In my view, the NYT article represents exactly the kind of secret information journalists ought to be revealing; it’s a pure expression of why the First Amendment guarantees a free press. There are few things more damaging to basic democratic values than having the government conduct or escalate a secret war beyond public debate or even awareness. By exposing these classified plans, Mazzetti and Filkins did exactly what good journalists ought to do: inform the public about important actions taken or being considered by their government which the government is attempting to conceal.
Moreover, the Obama administration has a history of deceiving the public about secret wars. Recently revealed WikiLeaks cables demonstrated that it was the U.S. — not Yemen — which launched a December, 2009 air strike in that country which killed dozens of civilians; that was a covert war action about which the U.S. State Department actively misled the public, and was exposed only by WikiLeaks cables. Worse, it was The Nation’s Jeremy Scahill who first reported back in 2009 that the CIA was directing ground operations in Pakistan using both Special Forces and Blackwater operatives: only to be smeared by the Obama State Department which deceitfully dismissed his report as “entirely false,” only for recently released WikiLeaks cables to confirm that what Scahill reported was exactly true. These kinds of leaks are the only way for the public to learn about the secret wars the Obama administration is conducting and actively hiding from the public.
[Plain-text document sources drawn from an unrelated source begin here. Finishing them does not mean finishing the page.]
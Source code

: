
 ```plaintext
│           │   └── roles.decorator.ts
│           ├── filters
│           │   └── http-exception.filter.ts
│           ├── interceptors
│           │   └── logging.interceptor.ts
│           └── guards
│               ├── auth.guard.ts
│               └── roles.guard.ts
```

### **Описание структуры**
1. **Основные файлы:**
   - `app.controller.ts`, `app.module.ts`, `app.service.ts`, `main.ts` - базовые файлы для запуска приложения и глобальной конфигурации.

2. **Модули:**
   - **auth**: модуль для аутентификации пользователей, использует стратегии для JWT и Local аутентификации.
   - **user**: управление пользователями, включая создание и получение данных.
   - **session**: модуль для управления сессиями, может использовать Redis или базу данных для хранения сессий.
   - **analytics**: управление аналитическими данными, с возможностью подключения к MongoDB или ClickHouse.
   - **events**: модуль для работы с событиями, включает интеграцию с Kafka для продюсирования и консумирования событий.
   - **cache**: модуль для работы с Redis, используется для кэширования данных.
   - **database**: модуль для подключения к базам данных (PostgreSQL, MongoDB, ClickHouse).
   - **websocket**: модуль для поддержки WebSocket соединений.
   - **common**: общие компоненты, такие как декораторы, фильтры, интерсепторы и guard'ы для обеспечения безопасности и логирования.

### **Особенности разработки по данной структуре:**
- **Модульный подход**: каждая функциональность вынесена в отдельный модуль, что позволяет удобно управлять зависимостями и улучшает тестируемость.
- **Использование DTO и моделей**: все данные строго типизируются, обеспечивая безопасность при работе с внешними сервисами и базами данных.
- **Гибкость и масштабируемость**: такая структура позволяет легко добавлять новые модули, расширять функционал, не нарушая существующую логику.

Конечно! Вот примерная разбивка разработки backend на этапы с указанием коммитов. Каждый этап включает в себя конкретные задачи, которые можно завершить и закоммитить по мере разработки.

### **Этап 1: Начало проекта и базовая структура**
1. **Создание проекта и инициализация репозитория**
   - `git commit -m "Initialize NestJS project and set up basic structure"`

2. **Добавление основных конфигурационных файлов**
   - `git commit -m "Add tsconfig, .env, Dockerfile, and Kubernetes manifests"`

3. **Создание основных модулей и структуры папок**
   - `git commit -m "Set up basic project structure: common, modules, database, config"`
The question that emerges from all of this is obvious, but also critical for those who believe Wikileaks and Julian Assange should be prosecuted for the classified information they have published: should the NYT editors and reporters who just spilled America’s secrets to the world be criminally prosecuted as well? After all, WikiLeaks has only exposed past conduct, and never — like the NYT just did — published imminent covert military plans.
I wish I shared Greenwald’s enthusiasm for the NYT’s investigative journalism but I’m highly skeptical that the reporting in this instance should be regarded as an exposé.
What seems much more likely is that the newspaper is simply serving as the means through which classified information can be made public because doing so is thought (by the leakers) to serve policymaking goals — such as applying pressure on Pakistan.
This merely illustrates the fact that those who make the rules can — whenever they see fit — break the rules. No one is at risk of being caught having leaked classified information to the New York Times. The “leaking” was almost certainly authorized at the highest levels of the administration and the New York Times merely acted as a dutiful servant. The paper is very well-trained when it comes to distinguishing between classified information that it has permission to print and that which is verboten.